UN AUTRE MODÈLE EST POSSIBLE : LE MODÈLE KIWI
Il y a moyen de trouver des marges dans la sécurité sociale tout en maintenant la qualité des soins et sans mettre la pression sur le personnel. Le modèle kiwi (qui organise des appels publics d’offre à l’échelle nationale pour l’achat de médicaments, de matériel médical, d’appareils d’imagerie médicale et de laboratoire) rapporterait au moins 2 milliards d’euros. On peut encore économiser près de 2 milliards d’euros sur les rémunérations faramineuses des spécialistes, en généralisant le système de paiement des hôpitaux universitaires. Enfin, éviter les examens superflus en supprimant le « paiement à la prestation » rapporterait 0,8 milliard d’euros.
ENSEMBLE, ON PEUT GAGNER
Les actions ont déjà fait reculer la direction. Après le premier arrêt de travail, elle a modifié sa position sur les 11 %. Mais d’une façon qui ne met pas tout le personnel sur le même pied. Autrement dit, elle veut diviser pour mieux régner. Mais jusqu’à présent, les travailleurs sont restés unis. Respect à tous ceux et celles qui défendent des soins de santé de qualité et accessibles pour tous. Pas question de lâcher le morceau, on continue le combat.

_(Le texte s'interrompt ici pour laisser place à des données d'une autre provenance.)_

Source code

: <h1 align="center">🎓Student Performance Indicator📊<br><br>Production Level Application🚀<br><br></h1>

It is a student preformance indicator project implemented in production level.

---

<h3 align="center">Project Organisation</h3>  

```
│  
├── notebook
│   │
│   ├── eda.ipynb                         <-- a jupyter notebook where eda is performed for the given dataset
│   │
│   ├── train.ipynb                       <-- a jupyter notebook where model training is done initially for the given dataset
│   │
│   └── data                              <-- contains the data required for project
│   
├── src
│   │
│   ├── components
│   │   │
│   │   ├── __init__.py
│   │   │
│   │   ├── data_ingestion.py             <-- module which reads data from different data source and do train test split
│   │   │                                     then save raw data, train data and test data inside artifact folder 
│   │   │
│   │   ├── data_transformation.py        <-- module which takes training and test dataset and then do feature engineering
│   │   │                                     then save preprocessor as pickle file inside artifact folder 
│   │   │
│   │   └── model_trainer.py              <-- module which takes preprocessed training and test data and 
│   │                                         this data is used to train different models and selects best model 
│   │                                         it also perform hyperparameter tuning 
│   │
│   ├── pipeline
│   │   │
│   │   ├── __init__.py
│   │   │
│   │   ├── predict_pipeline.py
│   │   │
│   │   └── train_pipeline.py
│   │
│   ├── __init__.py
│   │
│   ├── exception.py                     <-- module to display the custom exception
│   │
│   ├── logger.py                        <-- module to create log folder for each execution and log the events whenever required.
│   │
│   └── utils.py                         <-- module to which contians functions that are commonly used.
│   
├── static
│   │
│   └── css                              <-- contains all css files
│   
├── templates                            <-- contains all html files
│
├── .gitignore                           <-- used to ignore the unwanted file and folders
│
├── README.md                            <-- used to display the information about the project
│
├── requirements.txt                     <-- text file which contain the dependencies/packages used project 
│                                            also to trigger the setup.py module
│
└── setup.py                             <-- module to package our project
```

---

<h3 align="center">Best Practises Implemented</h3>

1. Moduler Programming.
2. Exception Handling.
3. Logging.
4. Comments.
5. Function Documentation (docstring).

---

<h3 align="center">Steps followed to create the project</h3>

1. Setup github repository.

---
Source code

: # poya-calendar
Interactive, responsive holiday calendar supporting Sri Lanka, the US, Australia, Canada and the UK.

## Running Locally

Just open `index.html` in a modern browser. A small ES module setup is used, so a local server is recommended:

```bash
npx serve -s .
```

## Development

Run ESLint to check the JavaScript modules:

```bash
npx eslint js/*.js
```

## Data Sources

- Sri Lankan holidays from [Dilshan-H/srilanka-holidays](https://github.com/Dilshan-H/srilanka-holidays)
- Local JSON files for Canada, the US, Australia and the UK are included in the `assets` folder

Jeu trouble au conseil communal
Au conseil communal de Liège le 29 janvier, le PTB a voulu déposer une motion de soutien aux travailleurs de la Citadelle. Quelle affaire ! Raison invoquée pour ne pas prendre en compte la motion: on n'a pas à discuter des intercommunales dans un conseil ... communal ! Incroyable. Après Publifin et le manque de transparence qui a été mis à la lumière il y a un an, il y a des bourgmestres et conseillers communaux qui trouvent encore qu'il ne faut pas parler des intercommunales dans les conseil communaux. Pourtant, on a déjà dans le passé discuté de questions liés à des intercommunales, dont notamment Publifin, mais aussi les pompiers , l'A.I.D.E ou encore ISoSL. Mais quand il s'agit d'une interpellation ou motion du PTB, on interprète le règlement différemment visiblement. Enfin bref, après un long débat ... ils ont accepté que le point "soit mis à l'ordre du jour". Mais la motion (texte complet sur liege.ptb.be) n'a pas été votée et a été renvoyée en commission par le bourgmestre. Raison évoquée : "pour donner sa chance à la concertation sociale". Mais justement pour donner cette chance, nous devons soutenir les travailleurs dans leurs justes revendications. Les partis traditionnels ne changeront d'avis que si les travailleurs ne lâchent rien de la mobilisation.